In an effort to energize the country’s lagging baseball interest, former major league pitcher Edwin Correa, has started a baseball academy, which has recieved partial funding from MLB:
Here, in a one-story building 30 minutes south of San Juan, Correa is trying to salvage Puerto Rican baseball, which has sent fewer players to the major leagues in recent years.
This season, 38 major league players on opening-day rosters came from Puerto Rico, compared with 79 from the Dominican Republic. The amateur draft’s numbers are even more remarkable. Fifty-five Puerto Ricans were taken in 1989, the first year they were subject to the draft; 37 were drafted the next year and 23 last June.
…”I think the kids in Puerto Rico have a lot of comforts,” said Vazquez, one of the handful of Puerto Rican stars to come out of the draft. “They have computers, PlayStations, all types of things like that. A kid has a life outside of sports.”
…”There’s probably always a little skepticism when it comes to this type of program, whether it’s Puerto Rico or anywhere else,” [MLB executive, Sandy] Alderson said by telephone. “Besides the logistics, what are the motivations of the individual involved? Are they as honest and altruistic as they say? I think in Edwin’s case, it’s been borne out.”
Correa recognized that children in the Dominican Republic “have that hunger to play, that desire to leave their country or to have a better future.”“One thing we want to instill in our players is desire,” Correa said. “To want to wake up at 4:30 in the morning and be at school, that takes discipline.”
The academy’s $5,500 tuition sounds steep, but players have help. Vazquez, Delgado, Gonzalez and other Puerto Rican major leaguers have lectured and donated scholarships. Sixty-six students receive some form of financial aid, the administrator Lucy Batista said.

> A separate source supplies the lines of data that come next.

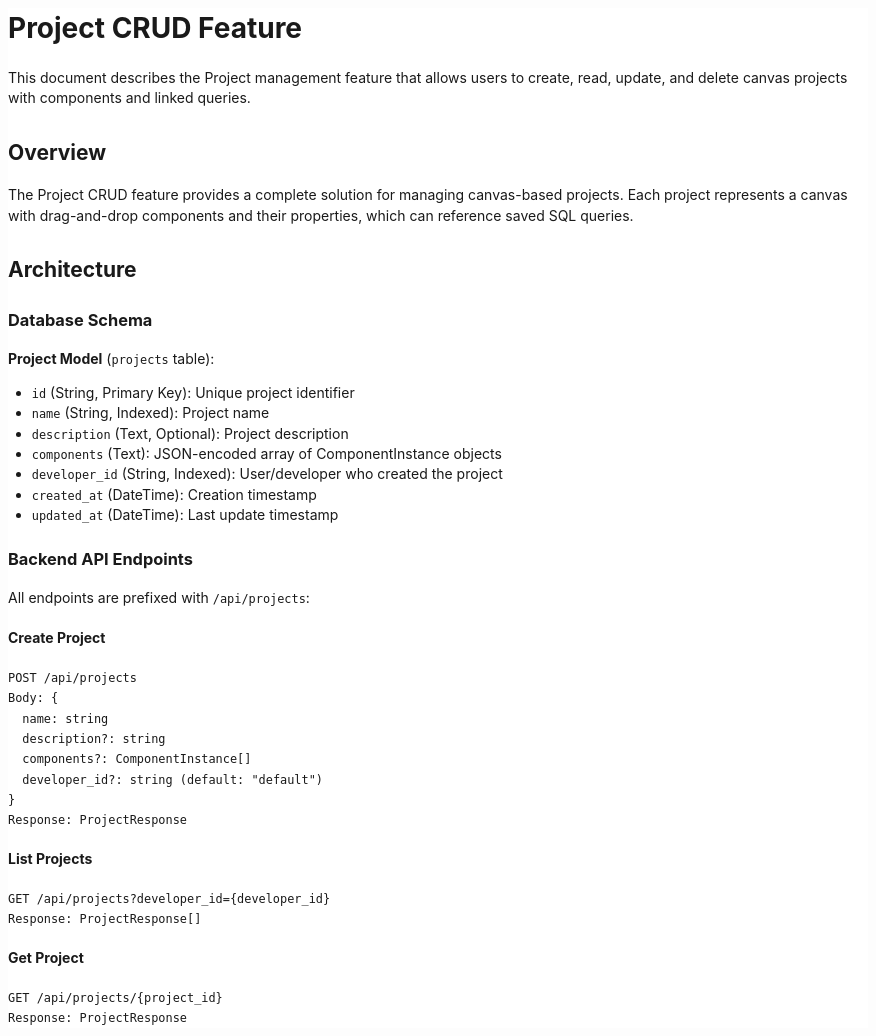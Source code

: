 # Project CRUD Feature

This document describes the Project management feature that allows users to create, read, update, and delete canvas projects with components and linked queries.

## Overview

The Project CRUD feature provides a complete solution for managing canvas-based projects. Each project represents a canvas with drag-and-drop components and their properties, which can reference saved SQL queries.

## Architecture

### Database Schema

**Project Model** (`projects` table):
- `id` (String, Primary Key): Unique project identifier
- `name` (String, Indexed): Project name
- `description` (Text, Optional): Project description
- `components` (Text): JSON-encoded array of ComponentInstance objects
- `developer_id` (String, Indexed): User/developer who created the project
- `created_at` (DateTime): Creation timestamp
- `updated_at` (DateTime): Last update timestamp

### Backend API Endpoints

All endpoints are prefixed with `/api/projects`:

#### Create Project
```
POST /api/projects
Body: {
  name: string
  description?: string
  components?: ComponentInstance[]
  developer_id?: string (default: "default")
}
Response: ProjectResponse
```

#### List Projects
```
GET /api/projects?developer_id={developer_id}
Response: ProjectResponse[]
```

#### Get Project
```
GET /api/projects/{project_id}
Response: ProjectResponse
```
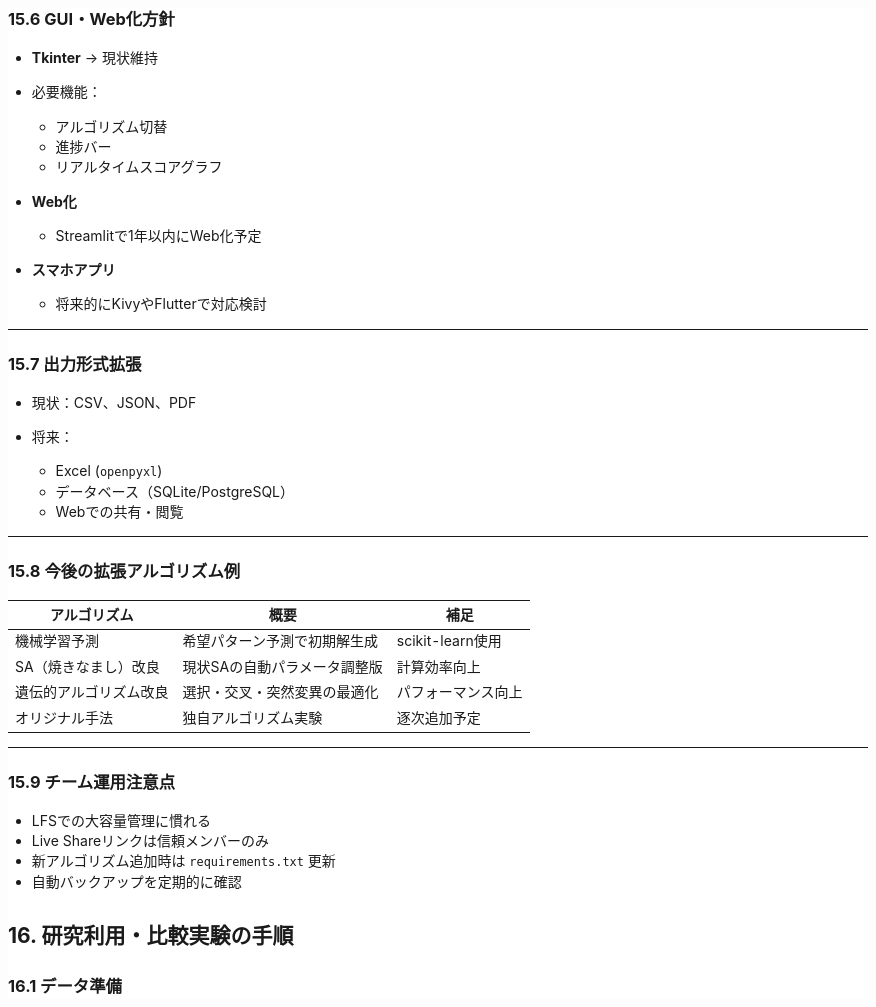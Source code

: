 
### 15.6 GUI・Web化方針

* **Tkinter** → 現状維持
* 必要機能：

  * アルゴリズム切替
  * 進捗バー
  * リアルタイムスコアグラフ
* **Web化**

  * Streamlitで1年以内にWeb化予定
* **スマホアプリ**

  * 将来的にKivyやFlutterで対応検討

---

### 15.7 出力形式拡張

* 現状：CSV、JSON、PDF
* 将来：

  * Excel (`openpyxl`)
  * データベース（SQLite/PostgreSQL）
  * Webでの共有・閲覧

---

### 15.8 今後の拡張アルゴリズム例

| アルゴリズム      | 概要              | 補足             |
| ----------- | --------------- | -------------- |
| 機械学習予測      | 希望パターン予測で初期解生成  | scikit-learn使用 |
| SA（焼きなまし）改良 | 現状SAの自動パラメータ調整版 | 計算効率向上         |
| 遺伝的アルゴリズム改良 | 選択・交叉・突然変異の最適化  | パフォーマンス向上      |
| オリジナル手法     | 独自アルゴリズム実験      | 逐次追加予定         |

---

### 15.9 チーム運用注意点

* LFSでの大容量管理に慣れる
* Live Shareリンクは信頼メンバーのみ
* 新アルゴリズム追加時は `requirements.txt` 更新
* 自動バックアップを定期的に確認

## 16. 研究利用・比較実験の手順

### 16.1 データ準備
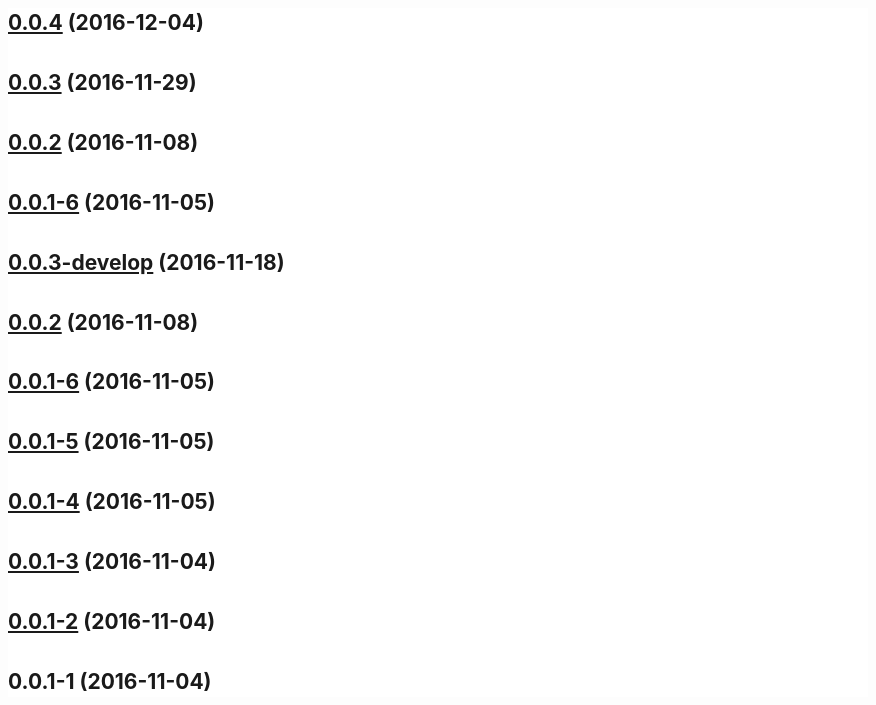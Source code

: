 
## [0.0.4](https://github.com/visjs/ngx-vis/compare/v0.0.3...v0.0.4) (2016-12-04)



## [0.0.3](https://github.com/visjs/ngx-vis/compare/v0.0.3-develop...v0.0.3) (2016-11-29)



## [0.0.2](https://github.com/visjs/ngx-vis/compare/v0.0.1-6...v0.0.2) (2016-11-08)



## [0.0.1-6](https://github.com/visjs/ngx-vis/compare/v0.0.1-5...v0.0.1-6) (2016-11-05)



## [0.0.3-develop](https://github.com/visjs/ngx-vis/compare/v0.0.2...v0.0.3-develop) (2016-11-18)



## [0.0.2](https://github.com/visjs/ngx-vis/compare/v0.0.1-6...v0.0.2) (2016-11-08)



## [0.0.1-6](https://github.com/visjs/ngx-vis/compare/v0.0.1-5...v0.0.1-6) (2016-11-05)



## [0.0.1-5](https://github.com/visjs/ngx-vis/compare/v0.0.1-4...v0.0.1-5) (2016-11-05)



## [0.0.1-4](https://github.com/visjs/ngx-vis/compare/v0.0.1-3...v0.0.1-4) (2016-11-05)



## [0.0.1-3](https://github.com/visjs/ngx-vis/compare/v0.0.1-2...v0.0.1-3) (2016-11-04)



## [0.0.1-2](https://github.com/visjs/ngx-vis/compare/v0.0.1-1...v0.0.1-2) (2016-11-04)



## 0.0.1-1 (2016-11-04)



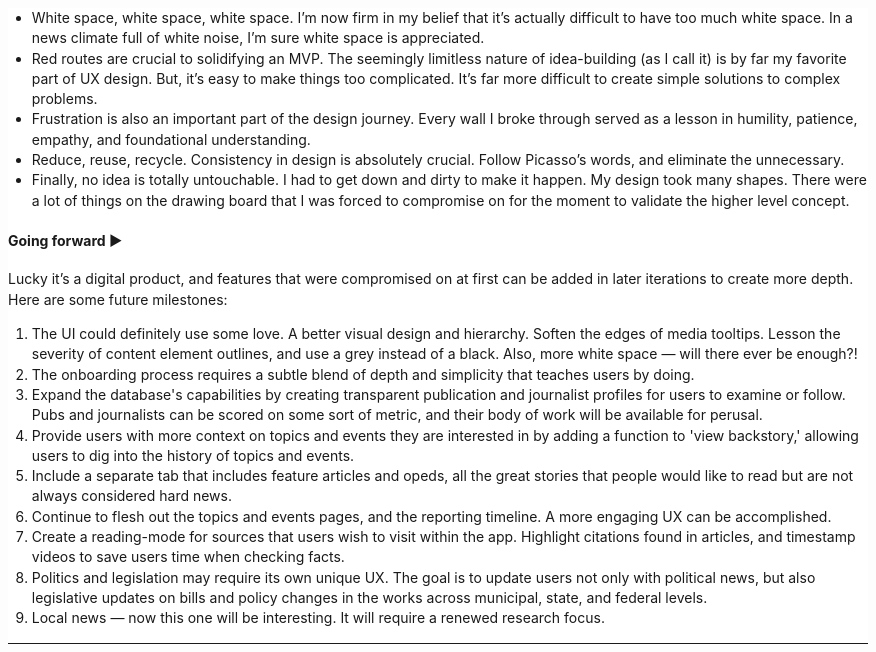* White space, white space, white space. I’m now firm in my belief that it’s actually difficult to have too much white space. In a news climate full of white noise, I’m sure white space is appreciated.
* Red routes are crucial to solidifying an MVP. The seemingly limitless nature of idea-building (as I call it) is by far my favorite part of UX design. But, it’s easy to make things too complicated. It’s far more difficult to create simple solutions to complex problems.
* Frustration is also an important part of the design journey. Every wall I broke through served as a lesson in humility, patience, empathy, and foundational understanding.
* Reduce, reuse, recycle. Consistency in design is absolutely crucial. Follow Picasso’s words, and eliminate the unnecessary.
* Finally, no idea is totally untouchable. I had to get down and dirty to make it happen. My design took many shapes. There were a lot of things on the drawing board that I was forced to compromise on for the moment to validate the higher level concept.

#### Going forward ▶️
Lucky it’s a digital product, and features that were compromised on at first can be added in later iterations to create more depth. Here are some future milestones:

1. The UI could definitely use some love. A better visual design and hierarchy. Soften the edges of media tooltips. Lesson the severity of content element outlines, and use a grey instead of a black. Also, more white space — will there ever be enough?!
2. The onboarding process requires a subtle blend of depth and simplicity that teaches users by doing.
3. Expand the database's capabilities by creating transparent publication and journalist profiles for users to examine or follow. Pubs and journalists can be scored on some sort of metric, and their body of work will be available for perusal.
4. Provide users with more context on topics and events they are interested in by adding a function to 'view backstory,' allowing users to dig into the history of topics and events.
5. Include a separate tab that includes feature articles and opeds, all the great stories that people would like to read but are not always considered hard news.
6. Continue to flesh out the topics and events pages, and the reporting timeline. A more engaging UX can be accomplished.
7. Create a reading-mode for sources that users wish to visit within the app. Highlight citations found in articles, and timestamp videos to save users time when checking facts.
8. Politics and legislation may require its own unique UX. The goal is to update users not only with political news, but also legislative updates on bills and policy changes in the works across municipal, state, and federal levels.
9. Local news — now this one will be interesting. It will require a renewed research focus.

---

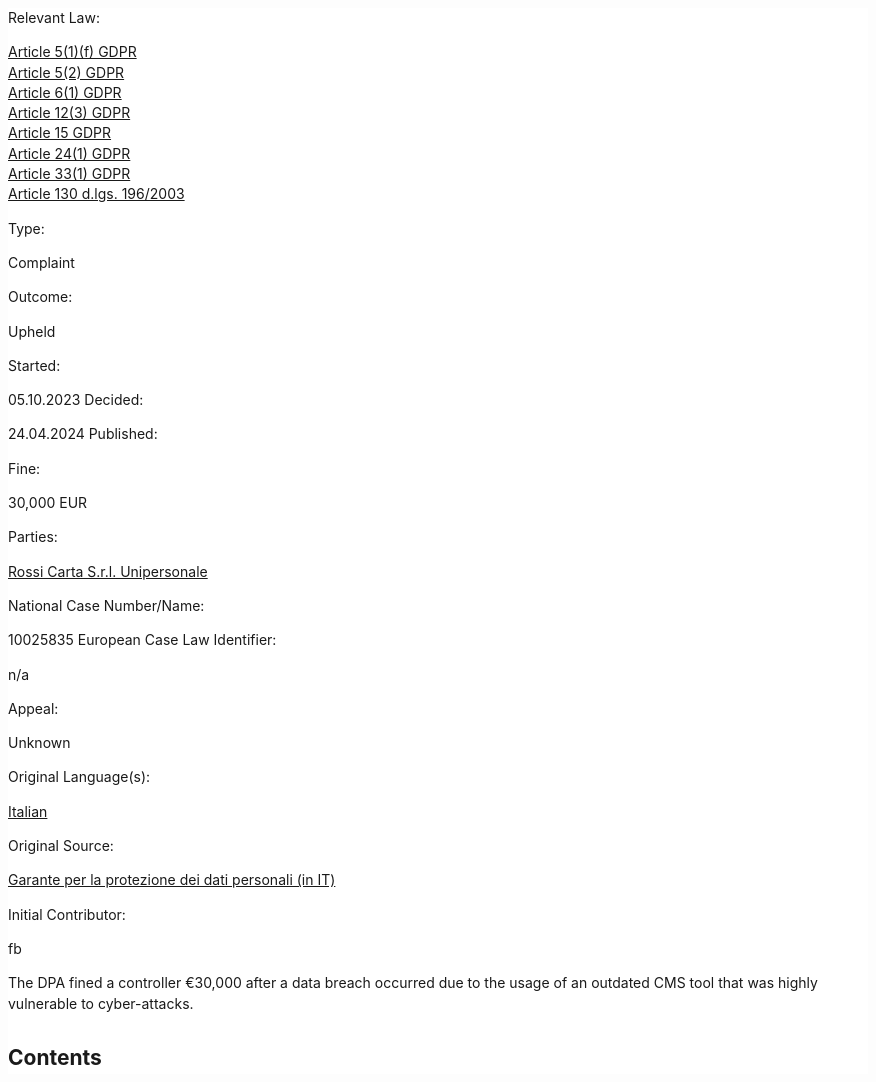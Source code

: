 Relevant Law:

[Article 5(1)(f) GDPR](/index.php?title=Article_5_GDPR#1f "Article 5 GDPR")  
[Article 5(2) GDPR](/index.php?title=Article_5_GDPR#2 "Article 5 GDPR")  
[Article 6(1) GDPR](/index.php?title=Article_6_GDPR#1 "Article 6 GDPR")  
[Article 12(3) GDPR](/index.php?title=Article_12_GDPR#3 "Article 12 GDPR")  
[Article 15 GDPR](/index.php?title=Article_15_GDPR "Article 15 GDPR")  
[Article 24(1) GDPR](/index.php?title=Article_24_GDPR#1 "Article 24 GDPR")  
[Article 33(1) GDPR](/index.php?title=Article_33_GDPR#1 "Article 33 GDPR")  
[Article 130 d.lgs. 196/2003](https://www.normattiva.it/atto/caricaDettaglioAtto?atto.dataPubblicazioneGazzetta=2003-07-29&atto.codiceRedazionale=003G0218&atto.articolo.numero=130&atto.articolo.sottoArticolo=1&atto.articolo.sottoArticolo1=0&qId=&tabID=0.5275443868988096&title=lbl.dettaglioAtto)

Type:

Complaint

Outcome:

Upheld

Started:

05.10.2023 Decided:

24.04.2024 Published:

Fine:

30,000 EUR

Parties:

[Rossi Carta S.r.l. Unipersonale](https://www.rossicarta.it/)

National Case Number/Name:

10025835 European Case Law Identifier:

n/a

Appeal:

Unknown  

Original Language(s):

[Italian](/index.php?title=Category:Italian "Category:Italian")

Original Source:

[Garante per la protezione dei dati personali (in IT)](https://www.garanteprivacy.it/web/guest/home/docweb/-/docweb-display/docweb/10025835)

Initial Contributor:

fb

The DPA fined a controller €30,000 after a data breach occurred due to the usage of an outdated CMS tool that was highly vulnerable to cyber-attacks.

## Contents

Finally, here a terrific article by Nick Peters on Felipe Alou , which appeared in the Sac Bee earlier this week. Peters covers Alou’s early days in baseball:
“We had it worse than the blacks,” he recalled. “At Lake Charles, the blacks would buy food for me at the bus stop, at a line for ‘colored only.’ I couldn’t go in a white restaurant, although I was light-skinned — my mother is Spanish.
“Two blacks on the team and I were put up with a nice white family. They cooked breakfast and lunch for us, but dinner was not part of the agreement. And the blacks had a social life. They didn’t want me with them when they were with girlfriends.
…”There was no other communication with anyone.”
It was more comfortable when he reached the Giants to stay in 1958, their first year in San Francisco. Spanish-speaking teammates included Ruben GZmez, Ramon Monzant, Valmy Thomas and Cepeda. Jose Pagan came in 1959, Marichal in 1960.
Although there was strength in numbers, the Latino players often were treated like second-class citizens — by frugal management that didn’t pay them commensurate with their worth, and by the pervasive climate of discrimination.
…”I was more diplomatic than others. I was older and a little wiser, and I had gone to college. Most of the other Latins signed when they were very young. I tried to be a buffer between management and the Latin players.”